In the entries that follow, the lines from the one with "hinzuschreiben." through the one with "zunächst mit einer" are the ones to write out, exactly and with both ends included. Nothing else should appear.

Exercise materials
★ ★ ★ ★ ★ ★ ★

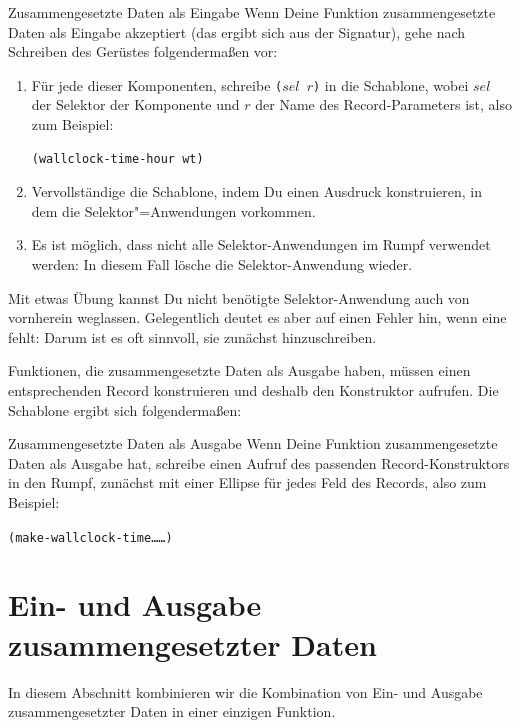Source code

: \begin{konstruktionsanleitung}{Zusammengesetzte Daten als Eingabe}
  Wenn Deine Funktion zusammengesetzte Daten als Eingabe akzeptiert
  (das ergibt sich aus der Signatur), gehe nach Schreiben des Gerüstes
  folgendermaßen vor:
%
\begin{enumerate}
\item Für jede dieser Komponenten, schreibe  \texttt{($\mathit{sel}$ $r$)} in die
  Schablone, wobei $\mathit{sel}$ der Selektor der Komponente und $r$ der Name
  des Record-Parameters ist, also zum Beispiel:
\begin{verbatim}
(wallclock-time-hour wt)
\end{verbatim}
\item Vervollständige die Schablone, indem Du einen Ausdruck
  konstruieren, in dem die Selektor"=Anwendungen vorkommen.
\item Es ist möglich, dass nicht alle Selektor-Anwendungen im Rumpf
  verwendet werden: In diesem Fall lösche die Selektor-Anwendung
  wieder.
\end{enumerate}
%
\end{konstruktionsanleitung}
%
Mit etwas Übung kannst Du nicht benötigte Selektor-Anwendung auch von
vornherein weglassen.  Gelegentlich deutet es aber auf einen Fehler
hin, wenn eine fehlt: Darum ist es oft sinnvoll, sie zunächst
hinzuschreiben.

Funktionen, die zusammengesetzte Daten als Ausgabe haben, müssen einen
entsprechenden Record konstruieren und deshalb den Konstruktor
aufrufen.  Die Schablone ergibt sich folgendermaßen:
%
\begin{konstruktionsanleitung}{Zusammengesetzte Daten als Ausgabe}
  Wenn Deine Funktion zusammengesetzte Daten als Ausgabe hat, schreibe
  einen Aufruf des passenden Record-Konstruktors in den Rumpf,
  zunächst mit einer Ellipse für jedes Feld des Records, also zum
  Beispiel:
\begin{alltt}
(make-wallclock-time \ldots{} \ldots)
\end{alltt}

\end{konstruktionsanleitung}

\section{Ein- und Ausgabe zusammengesetzter Daten}
\label{sec:armadillo}

In diesem Abschnitt kombinieren wir die Kombination von Ein- und
Ausgabe zusammengesetzter Daten in einer einzigen Funktion.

★ ★ ★ ★ ★ ★ ★

Answer to this exercise
hinzuschreiben.

Funktionen, die zusammengesetzte Daten als Ausgabe haben, müssen einen
entsprechenden Record konstruieren und deshalb den Konstruktor
aufrufen.  Die Schablone ergibt sich folgendermaßen:
%
\begin{konstruktionsanleitung}{Zusammengesetzte Daten als Ausgabe}
  Wenn Deine Funktion zusammengesetzte Daten als Ausgabe hat, schreibe
  einen Aufruf des passenden Record-Konstruktors in den Rumpf,
  zunächst mit einer Ellipse für jedes Feld des Records, also zum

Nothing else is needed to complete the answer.